英国伦敦大学学院Nicholas McGranahan等研究人员合作揭示肺癌和转移中的基因组-转录组演变。相关论文于2023年4月12日在线发表于国际学术期刊《自然》。

利用配对的全外显子组和RNA测序数据,研究人员揭示了354个非小细胞肺癌肿瘤的瘤内转录组多样性,这些肿瘤来自TRACERx研究中前瞻性招募的首批421名患者中的347人。对代表原发性和转移性疾病的947个肿瘤区域以及96个与肿瘤相邻的正常组织样本的分析表明,转录组是表型变化的主要来源。基因表达水平和瘤内异质性(ITH)与肿瘤演变过程中的正负选择模式有关。研究人员观察到频繁的与拷贝数无关的等位基因特异性表达,这与表观基因组功能障碍有关。等位基因特异性表达也会导致基因组-转录组的平行演化,从而汇聚到癌症基因的破坏上。

研究人员提取了RNA单碱基替换的特征,并将其病因与RNA编辑酶ADAR和APOBEC3A的活性联系起来,从而揭示了肿瘤中其他未被发现的持续的APOBEC活动。在描述原发-转移性肿瘤对的转录组时,研究人员结合了多种机器学习方法,利用基因组和转录组变量将转移-繁殖潜力与原发肿瘤区域内突变和增殖的演化背景联系起来。这些结果突出了基因组和转录组在影响ITH、肺癌进化和转移中的相互作用。
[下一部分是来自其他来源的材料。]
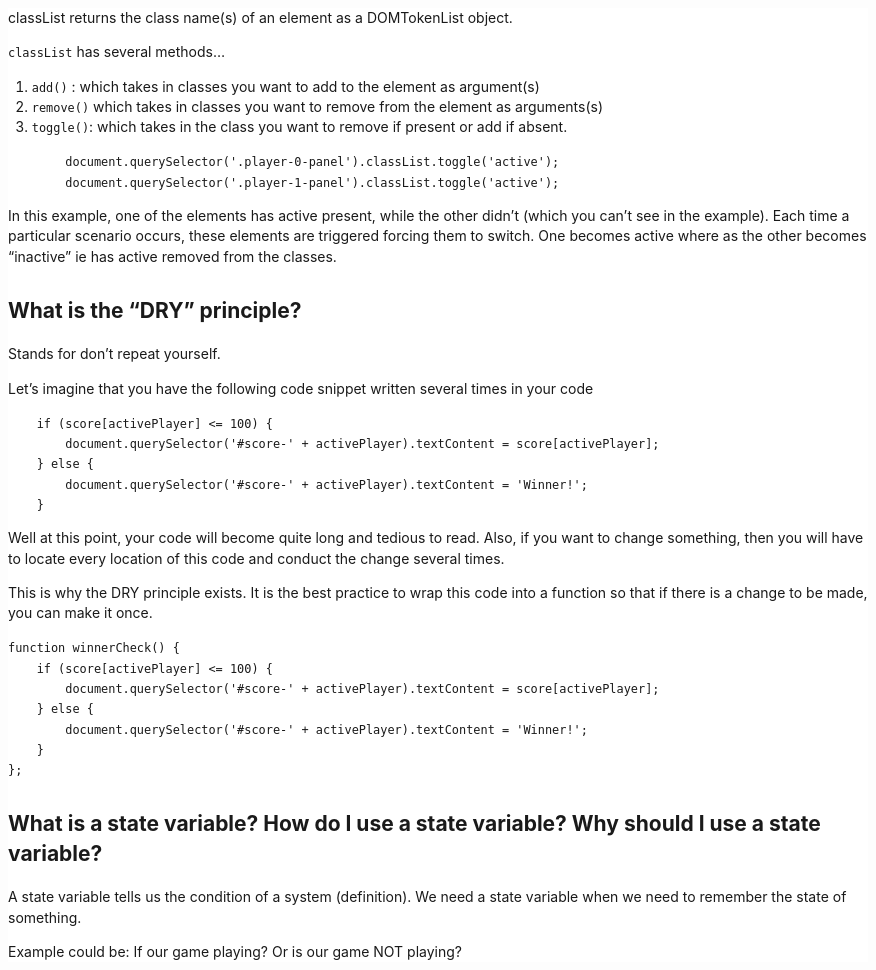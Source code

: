 classList returns the class name(s) of an element as a DOMTokenList object.

`classList` has several methods…
1. `add()` : which takes in classes you want to add to the element as argument(s)
2. `remove()` which takes in classes you want to remove from the element as arguments(s)
3. `toggle()`: which takes in the class you want to remove if present or add if absent. 

```
		document.querySelector('.player-0-panel').classList.toggle('active');
		document.querySelector('.player-1-panel').classList.toggle('active');
```

In this example, one of the elements has active present, while the other didn’t (which you can’t see in the example). Each time a particular scenario occurs, these elements are triggered forcing them to switch. One becomes active where as the other becomes “inactive” ie has active removed from the classes. 


## What is the “DRY” principle?
Stands for don’t repeat yourself. 

Let’s imagine that you have the following code snippet written several times in your code

```
	if (score[activePlayer] <= 100) {
		document.querySelector('#score-' + activePlayer).textContent = score[activePlayer];
	} else {
		document.querySelector('#score-' + activePlayer).textContent = 'Winner!';
	}
```

Well at this point, your code will become quite long and tedious to read. Also, if you want to change something, then you will have to locate every location of this code and conduct the change several times. 

This is why the DRY principle exists. It is the best practice to wrap this code into a function so that if there is a change to be made, you can make it once. 

```
function winnerCheck() {
	if (score[activePlayer] <= 100) {
		document.querySelector('#score-' + activePlayer).textContent = score[activePlayer];
	} else {
		document.querySelector('#score-' + activePlayer).textContent = 'Winner!';
	}
};
```


## What is a state variable? How do I use a state variable? Why should I use a state variable?

A state variable tells us the condition of a system (definition).  We need a state variable when we need to remember the state of something. 

Example could be: If our game playing? Or is our game NOT playing? 
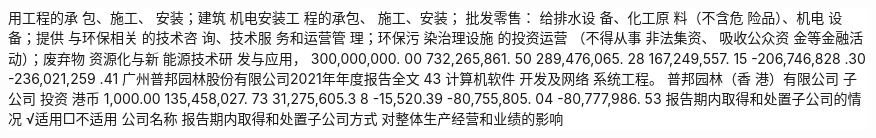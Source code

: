 用工程的承
包、施工、
安装；建筑
机电安装工
程的承包、
施工、安装；
批发零售：
给排水设
备、化工原
料（不含危
险品）、机电
设备；提供
与环保相关
的技术咨
询、技术服
务和运营管
理；环保污
染治理设施
的投资运营
（不得从事
非法集资、
吸收公众资
金等金融活
动）；废弃物
资源化与新
能源技术研
发与应用，
300,000,000.
00
732,265,861.
50
289,476,065.
28
167,249,557.
15
-206,746,828
.30
-236,021,259
.41
广州普邦园林股份有限公司2021年年度报告全文
43
计算机软件
开发及网络
系统工程。
普邦园林（香
港）有限公司
子公司
投资
港币
1,000.00
135,458,027.
73
31,275,605.3
8
-15,520.39
-80,755,805.
04
-80,777,986.
53
报告期内取得和处置子公司的情况
√适用□不适用
公司名称
报告期内取得和处置子公司方式
对整体生产经营和业绩的影响
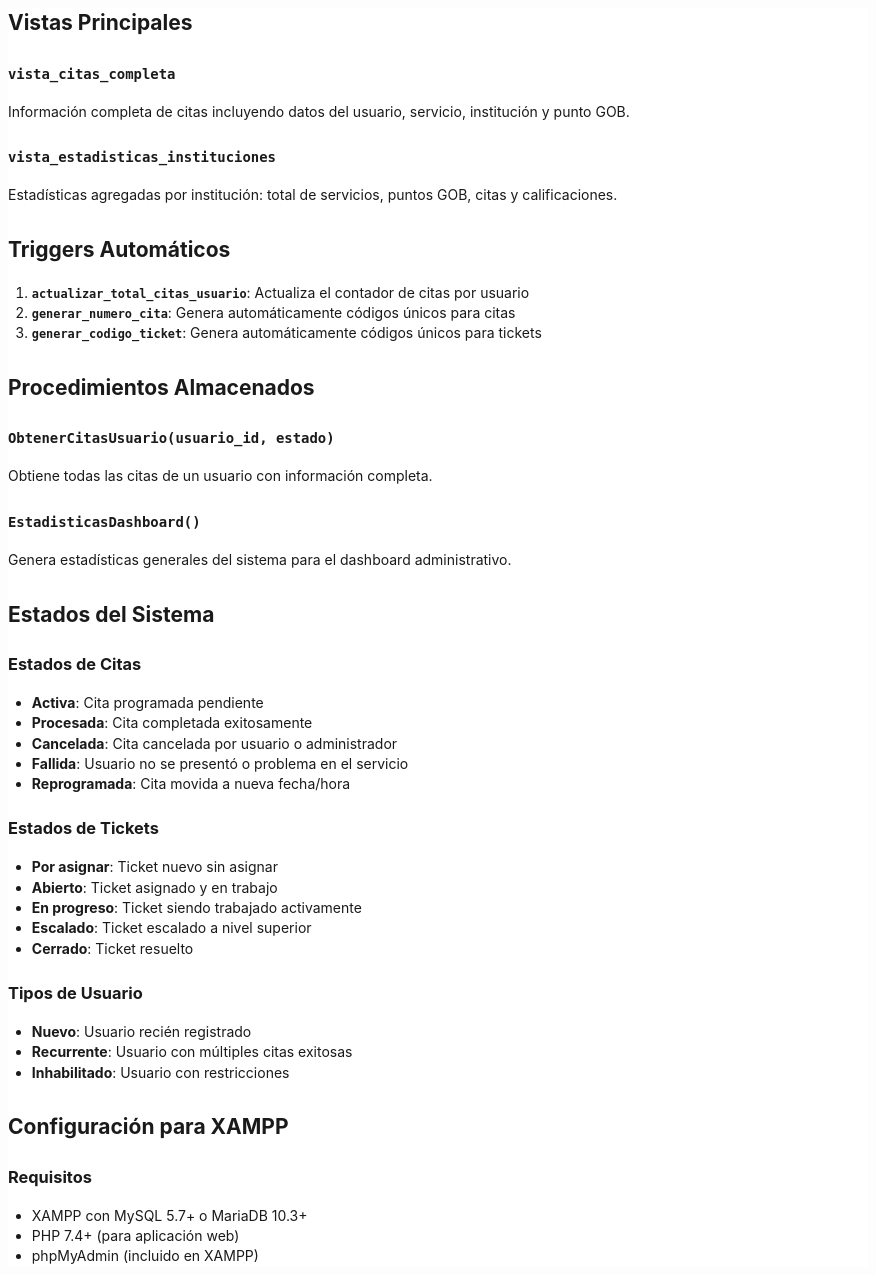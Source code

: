 ## Vistas Principales

### `vista_citas_completa`
Información completa de citas incluyendo datos del usuario, servicio, institución y punto GOB.

### `vista_estadisticas_instituciones`
Estadísticas agregadas por institución: total de servicios, puntos GOB, citas y calificaciones.

## Triggers Automáticos

1. **`actualizar_total_citas_usuario`**: Actualiza el contador de citas por usuario
2. **`generar_numero_cita`**: Genera automáticamente códigos únicos para citas
3. **`generar_codigo_ticket`**: Genera automáticamente códigos únicos para tickets

## Procedimientos Almacenados

### `ObtenerCitasUsuario(usuario_id, estado)`
Obtiene todas las citas de un usuario con información completa.

### `EstadisticasDashboard()`
Genera estadísticas generales del sistema para el dashboard administrativo.

## Estados del Sistema

### Estados de Citas
- **Activa**: Cita programada pendiente
- **Procesada**: Cita completada exitosamente
- **Cancelada**: Cita cancelada por usuario o administrador
- **Fallida**: Usuario no se presentó o problema en el servicio
- **Reprogramada**: Cita movida a nueva fecha/hora

### Estados de Tickets
- **Por asignar**: Ticket nuevo sin asignar
- **Abierto**: Ticket asignado y en trabajo
- **En progreso**: Ticket siendo trabajado activamente
- **Escalado**: Ticket escalado a nivel superior
- **Cerrado**: Ticket resuelto

### Tipos de Usuario
- **Nuevo**: Usuario recién registrado
- **Recurrente**: Usuario con múltiples citas exitosas
- **Inhabilitado**: Usuario con restricciones

## Configuración para XAMPP

### Requisitos
- XAMPP con MySQL 5.7+ o MariaDB 10.3+
- PHP 7.4+ (para aplicación web)
- phpMyAdmin (incluido en XAMPP)
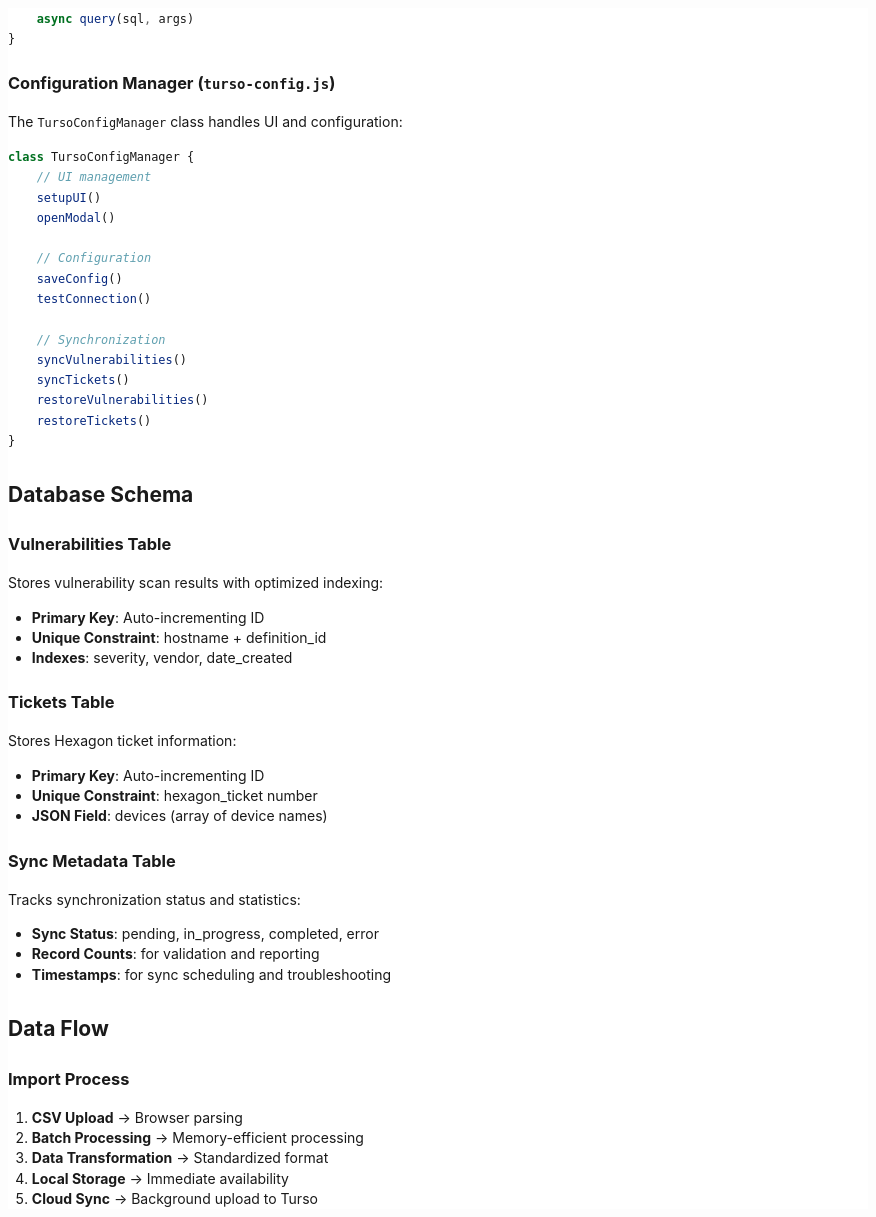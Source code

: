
 ```javascript
    async query(sql, args)
}
```

### Configuration Manager (`turso-config.js`)

The `TursoConfigManager` class handles UI and configuration:

```javascript
class TursoConfigManager {
    // UI management
    setupUI()
    openModal()
    
    // Configuration
    saveConfig()
    testConnection()
    
    // Synchronization
    syncVulnerabilities()
    syncTickets()
    restoreVulnerabilities()
    restoreTickets()
}
```

## Database Schema

### Vulnerabilities Table
Stores vulnerability scan results with optimized indexing:
- **Primary Key**: Auto-incrementing ID
- **Unique Constraint**: hostname + definition_id
- **Indexes**: severity, vendor, date_created

### Tickets Table
Stores Hexagon ticket information:
- **Primary Key**: Auto-incrementing ID
- **Unique Constraint**: hexagon_ticket number
- **JSON Field**: devices (array of device names)

### Sync Metadata Table
Tracks synchronization status and statistics:
- **Sync Status**: pending, in_progress, completed, error
- **Record Counts**: for validation and reporting
- **Timestamps**: for sync scheduling and troubleshooting

## Data Flow

### Import Process
1. **CSV Upload** → Browser parsing
2. **Batch Processing** → Memory-efficient processing
3. **Data Transformation** → Standardized format
4. **Local Storage** → Immediate availability
5. **Cloud Sync** → Background upload to Turso
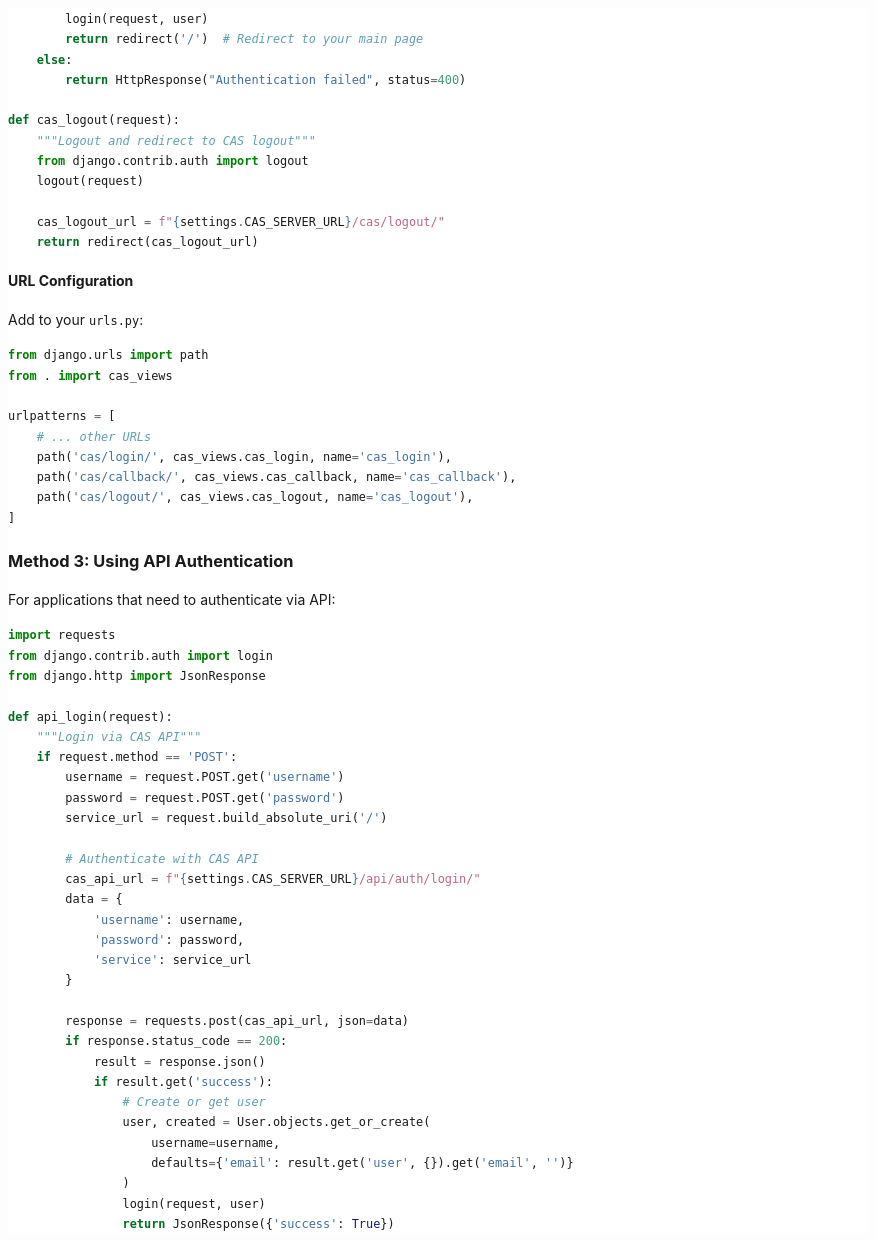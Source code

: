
```python
        login(request, user)
        return redirect('/')  # Redirect to your main page
    else:
        return HttpResponse("Authentication failed", status=400)

def cas_logout(request):
    """Logout and redirect to CAS logout"""
    from django.contrib.auth import logout
    logout(request)
    
    cas_logout_url = f"{settings.CAS_SERVER_URL}/cas/logout/"
    return redirect(cas_logout_url)
```

#### URL Configuration

Add to your `urls.py`:

```python
from django.urls import path
from . import cas_views

urlpatterns = [
    # ... other URLs
    path('cas/login/', cas_views.cas_login, name='cas_login'),
    path('cas/callback/', cas_views.cas_callback, name='cas_callback'),
    path('cas/logout/', cas_views.cas_logout, name='cas_logout'),
]
```

### Method 3: Using API Authentication

For applications that need to authenticate via API:

```python
import requests
from django.contrib.auth import login
from django.http import JsonResponse

def api_login(request):
    """Login via CAS API"""
    if request.method == 'POST':
        username = request.POST.get('username')
        password = request.POST.get('password')
        service_url = request.build_absolute_uri('/')
        
        # Authenticate with CAS API
        cas_api_url = f"{settings.CAS_SERVER_URL}/api/auth/login/"
        data = {
            'username': username,
            'password': password,
            'service': service_url
        }
        
        response = requests.post(cas_api_url, json=data)
        if response.status_code == 200:
            result = response.json()
            if result.get('success'):
                # Create or get user
                user, created = User.objects.get_or_create(
                    username=username,
                    defaults={'email': result.get('user', {}).get('email', '')}
                )
                login(request, user)
                return JsonResponse({'success': True})
```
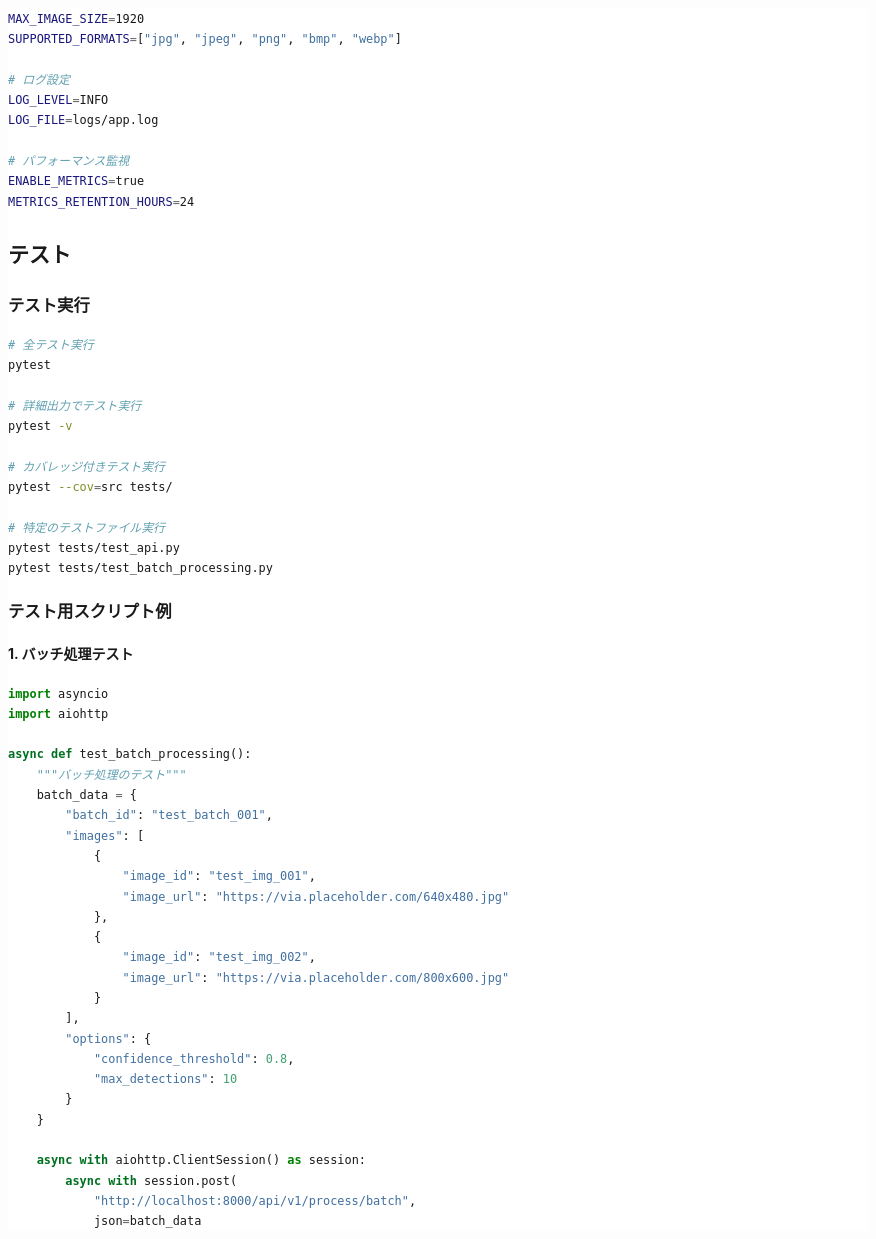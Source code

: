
 ```bash
MAX_IMAGE_SIZE=1920
SUPPORTED_FORMATS=["jpg", "jpeg", "png", "bmp", "webp"]

# ログ設定
LOG_LEVEL=INFO
LOG_FILE=logs/app.log

# パフォーマンス監視
ENABLE_METRICS=true
METRICS_RETENTION_HOURS=24
```

## テスト

### テスト実行

```bash
# 全テスト実行
pytest

# 詳細出力でテスト実行
pytest -v

# カバレッジ付きテスト実行
pytest --cov=src tests/

# 特定のテストファイル実行
pytest tests/test_api.py
pytest tests/test_batch_processing.py
```

### テスト用スクリプト例

#### 1. バッチ処理テスト

```python
import asyncio
import aiohttp

async def test_batch_processing():
    """バッチ処理のテスト"""
    batch_data = {
        "batch_id": "test_batch_001",
        "images": [
            {
                "image_id": "test_img_001",
                "image_url": "https://via.placeholder.com/640x480.jpg"
            },
            {
                "image_id": "test_img_002", 
                "image_url": "https://via.placeholder.com/800x600.jpg"
            }
        ],
        "options": {
            "confidence_threshold": 0.8,
            "max_detections": 10
        }
    }
    
    async with aiohttp.ClientSession() as session:
        async with session.post(
            "http://localhost:8000/api/v1/process/batch",
            json=batch_data
```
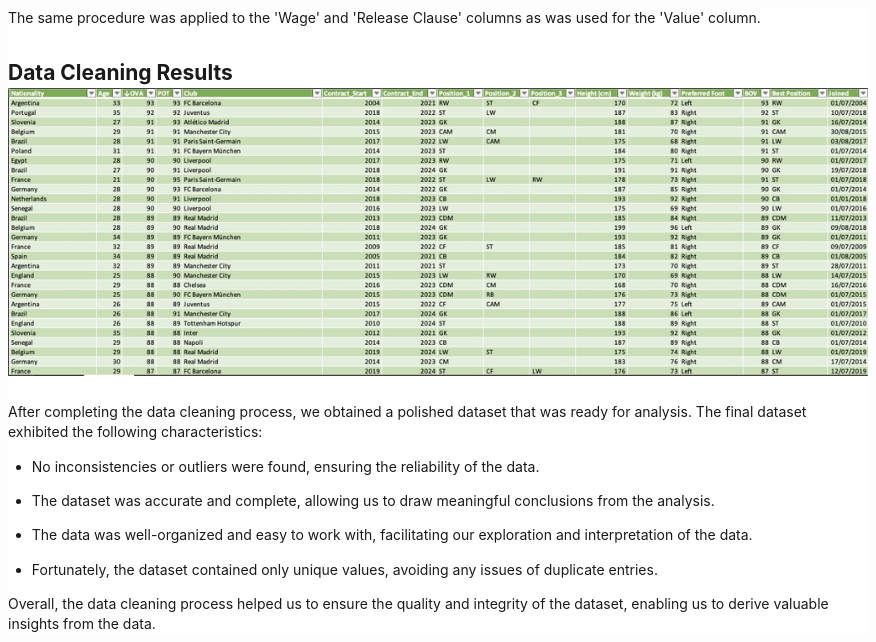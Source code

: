 
The same procedure was applied to the 'Wage' and 'Release Clause' columns as was used for the 'Value' column.



Data Cleaning Results
![](IMG16.jpg)
---
After completing the data cleaning process, we obtained a polished dataset that was ready for analysis. The final dataset exhibited the following characteristics:

-	No inconsistencies or outliers were found, ensuring the reliability of the data.

-	The dataset was accurate and complete, allowing us to draw meaningful conclusions from the analysis.

-	The data was well-organized and easy to work with, facilitating our exploration and interpretation of the data.

-	Fortunately, the dataset contained only unique values, avoiding any issues of duplicate entries.

Overall, the data cleaning process helped us to ensure the quality and integrity of the dataset, enabling us to derive valuable insights from the data.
据悉,ITH助长了肺癌的演变,导致免疫规避和治疗耐受。

附:英文原文

Title: Genomic–transcriptomic evolution in lung cancer and metastasis

Author: Martnez-Ruiz, Carlos, Black, James R. M., Puttick, Clare, Hill, Mark S., Demeulemeester, Jonas, Larose Cadieux, Elizabeth, Thol, Kerstin, Jones, Thomas P., Veeriah, Selvaraju, Naceur-Lombardelli, Cristina, Toncheva, Antonia, Prymas, Paulina, Rowan, Andrew, Ward, Sophia, Cubitt, Laura, Athanasopoulou, Foteini, Pich, Oriol, Karasaki, Takahiro, Moore, David A., Salgado, Roberto, Colliver, Emma, Castignani, Carla, Dietzen, Michelle, Huebner, Ariana, Al Bakir, Maise, Tani, Miljana, Watkins, Thomas B. K., Lim, Emilia L., Al-Rashed, Ali M., Lang, Danny, Clements, James, Cook, Daniel E., Rosenthal, Rachel, Wilson, Gareth A., Frankell, Alexander M., de Carn Trcesson, Sophie, East, Philip, Kanu, Nnennaya, Litchfield, Kevin, Birkbak, Nicolai J., Hackshaw, Allan, Beck, Stephan, Van Loo, Peter, Jamal-Hanjani, Mariam, Swanton, Charles, McGranahan, Nicholas

Issue&Volume: 2023-04-12

Abstract: Intratumour heterogeneity (ITH) fuels lung cancer evolution, which leads to immune evasion and resistance to therapy1. Here, using paired whole-exome and RNA sequencing data, we investigate intratumour transcriptomic diversity in 354 non-small cell lung cancer tumours from 347 out of the first 421 patients prospectively recruited into the TRACERx study2,3. Analyses of 947 tumour regions, representing both primary and metastatic disease, alongside 96 tumour-adjacent normal tissue samples implicate the transcriptome as a major source of phenotypic variation. Gene expression levels and ITH relate to patterns of positive and negative selection during tumour evolution. We observe frequent copy number-independent allele-specific expression that is linked to epigenomic dysfunction. Allele-specific expression can also result in genomic–transcriptomic parallel evolution, which converges on cancer gene disruption. We extract signatures of RNA single-base substitutions and link their aetiology to the activity of the RNA-editing enzymes ADAR and APOBEC3A, thereby revealing otherwise undetected ongoing APOBEC activity in tumours. Characterizing the transcriptomes of primary–metastatic tumour pairs, we combine multiple machine-learning approaches that leverage genomic and transcriptomic variables to link metastasis-seeding potential to the evolutionary context of mutations and increased proliferation within primary tumour regions. These results highlight the interplay between the genome and transcriptome in influencing ITH, lung cancer evolution and metastasis.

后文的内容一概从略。